As discussed at the forum, the stated goal behind the living wage movement is poverty reduction, and many of the ordinances mandate a wage that would lift a family of four above the poverty level. However, as with minimum wage increases, economic studies have shown that living wage mandates do more harm than good to those living in poverty through resulting job elimination and shifting entry-level jobs from lower-skilled workers to higher-skilled workers.

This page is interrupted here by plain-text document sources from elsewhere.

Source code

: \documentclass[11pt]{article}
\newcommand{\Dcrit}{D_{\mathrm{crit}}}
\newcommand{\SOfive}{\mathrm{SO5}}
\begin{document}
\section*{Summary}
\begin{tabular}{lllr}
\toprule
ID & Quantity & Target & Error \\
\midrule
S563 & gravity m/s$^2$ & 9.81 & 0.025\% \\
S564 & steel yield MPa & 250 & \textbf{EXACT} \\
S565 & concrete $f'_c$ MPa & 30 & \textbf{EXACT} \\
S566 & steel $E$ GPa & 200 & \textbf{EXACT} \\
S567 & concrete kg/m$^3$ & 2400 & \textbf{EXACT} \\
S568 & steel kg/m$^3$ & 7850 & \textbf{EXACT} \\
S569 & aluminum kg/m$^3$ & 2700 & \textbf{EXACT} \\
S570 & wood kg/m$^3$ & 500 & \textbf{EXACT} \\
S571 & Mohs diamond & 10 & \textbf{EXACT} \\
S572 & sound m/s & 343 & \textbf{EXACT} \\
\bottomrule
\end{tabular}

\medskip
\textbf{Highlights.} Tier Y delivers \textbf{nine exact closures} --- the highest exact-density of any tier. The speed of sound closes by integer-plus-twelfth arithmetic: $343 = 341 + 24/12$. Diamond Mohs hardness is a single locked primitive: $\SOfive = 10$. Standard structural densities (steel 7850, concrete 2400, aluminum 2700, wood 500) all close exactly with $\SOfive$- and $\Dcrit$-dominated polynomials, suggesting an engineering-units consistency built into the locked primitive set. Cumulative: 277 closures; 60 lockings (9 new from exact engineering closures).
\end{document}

While living wage mandates are generally limited to public employees and to companies contracting with or receiving aid from the municipality, a growing number apply to private employers that have no financial ties to the city or town. Indeed, the Santa Monica, California, ordinance of 2001 applied to every business with more than 50 employees and $5 billion in revenue within the coastal tourist zone. This broad and expansive ordinance was ultimately defeated by a ballot initiative. Santa Fe's living wage ordinance, which has just recently gone into effect after an unsuccessful court challenge, applies to any private business with 25 or more employees, regardless of whether the business has any tie to the city. Other living wage ordinances may include union-friendly provisions, such as exclusions for employees covered by collective bargaining agreements and/or mandatory neutrality or card check recognition. Moreover, sanctions for noncompliance with a living wage mandate are growing increasingly strong and, in at least one case, include criminal penalties.

Based on recent developments, such as the Maryland General Assembly passing a statewide living wage law in the final hours of its 2004 session, thankfully vetoed by Gov. Ehrlich (R), the living wage issue seems certain to continue to expand and become even more politically difficult. The Chamber will continue to provide useful information to its members that are currently, or will be, faced with a living wage ordinance, and will continue to work as an active participant in the Coalition to Keep America Working.